If Cineflix chooses not to sign, the terms of the settlement state that the sum paid to class members would increase to $2.5 million.

“Cineflix Media is pleased to be reaching a settlement agreement regarding the factual TV workers class claim served almost three years ago,” said Glen Salzman, co-founder and co-CEO, Cineflix Media, in a statement to Playback Daily. “We believe we have concluded an agreement which is fair, reasonable, and in the best interests of all parties.”

Sean FitzPatrick, a partner at Cavalluzzi, the law firm that filed the class action lawsuit, tells Playback the settlement agreement was a “key moment” for factual workers in Canada.

“These class actions will, at the very minimum, encourage other production companies to respect the rights of their workers and give them the entitlements under employment standards legislation,” he says. “Hopefully just the fact that they know they’re vulnerable to [legal] actions of this sort will help address that problem.”

The $35 million class action lawsuit against Cineflix alleged that Cineflix Media violated Ontario’s Employment Standards Act by hiring workers as independent contractors and failing to provide compensation for overtime, vacations and all hours worked, as well as accurately monitoring work hours.

FitzPatrick says a collective agreement between prodcos and factual workers have advantages on both sides, offering companies “the stability and standards that come with union contracts.”

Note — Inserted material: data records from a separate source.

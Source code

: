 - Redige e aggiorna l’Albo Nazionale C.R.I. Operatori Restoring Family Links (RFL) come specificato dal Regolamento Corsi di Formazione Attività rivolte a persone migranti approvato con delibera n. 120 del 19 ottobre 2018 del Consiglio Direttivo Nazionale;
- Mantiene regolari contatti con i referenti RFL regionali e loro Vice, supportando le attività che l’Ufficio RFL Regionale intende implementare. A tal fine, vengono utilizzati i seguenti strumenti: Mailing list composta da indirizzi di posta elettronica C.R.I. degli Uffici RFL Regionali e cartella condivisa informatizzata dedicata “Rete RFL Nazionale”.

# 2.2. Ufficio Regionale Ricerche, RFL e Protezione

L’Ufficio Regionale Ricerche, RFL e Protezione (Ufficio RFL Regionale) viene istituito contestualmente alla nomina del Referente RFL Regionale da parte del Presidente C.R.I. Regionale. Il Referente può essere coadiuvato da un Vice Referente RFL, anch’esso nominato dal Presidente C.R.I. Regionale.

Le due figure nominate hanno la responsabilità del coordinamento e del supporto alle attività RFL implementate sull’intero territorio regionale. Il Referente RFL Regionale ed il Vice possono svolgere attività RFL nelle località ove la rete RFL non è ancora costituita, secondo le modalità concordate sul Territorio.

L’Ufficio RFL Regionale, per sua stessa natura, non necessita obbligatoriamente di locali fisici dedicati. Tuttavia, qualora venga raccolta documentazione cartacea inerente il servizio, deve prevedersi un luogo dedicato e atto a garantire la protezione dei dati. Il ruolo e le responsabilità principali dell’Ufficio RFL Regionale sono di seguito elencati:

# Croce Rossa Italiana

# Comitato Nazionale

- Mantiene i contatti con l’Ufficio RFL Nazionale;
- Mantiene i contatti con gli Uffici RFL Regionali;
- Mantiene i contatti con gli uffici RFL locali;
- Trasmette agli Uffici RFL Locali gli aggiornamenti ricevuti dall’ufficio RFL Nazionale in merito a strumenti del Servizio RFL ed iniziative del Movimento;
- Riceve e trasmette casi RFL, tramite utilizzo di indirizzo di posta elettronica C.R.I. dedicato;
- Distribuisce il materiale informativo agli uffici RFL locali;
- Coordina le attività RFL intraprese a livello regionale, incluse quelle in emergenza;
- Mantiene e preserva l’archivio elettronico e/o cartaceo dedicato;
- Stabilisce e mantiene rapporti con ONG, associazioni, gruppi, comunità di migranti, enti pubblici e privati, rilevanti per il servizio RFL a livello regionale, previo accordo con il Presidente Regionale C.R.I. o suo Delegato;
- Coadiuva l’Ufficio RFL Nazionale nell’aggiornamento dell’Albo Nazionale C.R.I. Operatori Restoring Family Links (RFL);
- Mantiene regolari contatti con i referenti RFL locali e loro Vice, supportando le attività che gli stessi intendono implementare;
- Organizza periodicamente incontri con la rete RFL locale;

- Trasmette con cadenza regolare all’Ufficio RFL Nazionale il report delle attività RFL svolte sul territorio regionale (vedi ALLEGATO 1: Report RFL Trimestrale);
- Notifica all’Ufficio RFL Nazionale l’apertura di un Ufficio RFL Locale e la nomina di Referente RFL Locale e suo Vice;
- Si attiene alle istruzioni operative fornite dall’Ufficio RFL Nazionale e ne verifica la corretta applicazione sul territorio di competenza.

Martin O’Hanlon, president of CWA Canada, says a collective agreement will lead to a reduction of overtime work on factual productions and increased staffing. “I think everyone is understanding that you can’t be worked to death,” he says. “Burnout is a real thing.”

The agreement comes at a time when workers rights are top of mind in the film and TV industry in North America. IATSE has announced it will hold a strike authorization vote in October following stalled negotiations with the Alliance of Motion Picture and Television Producers, which could lead to a shutdown of U.S.-based productions.

In Canada, Cavalluzzi is currently still in litigation with Insight Productions on a similar class action lawsuit filed in 2020. FitzPatrick says the hope is that the Cineflix settlement will allow the Insight Productions class action suit to “move forward more quickly.”

He adds that Cineflix was quite reasonable when they sat down to work through the proceedings. “They really put the effort in and acted in good faith while dealing with this class action, which in my experience isn’t always the case,” he says.

O’Hanlon says the settlement is the amalgamation of years of work, both through the class action lawsuit and the advocacy work from the Fairness in Factual TV campaign launched about eight years ago.

“Even if Cineflix does not sign the collective agreement, we’re not giving up,” says O’Hanlon. “We think it’s vitally important that [factual workers] get the same protection as their counterparts in scripted television.”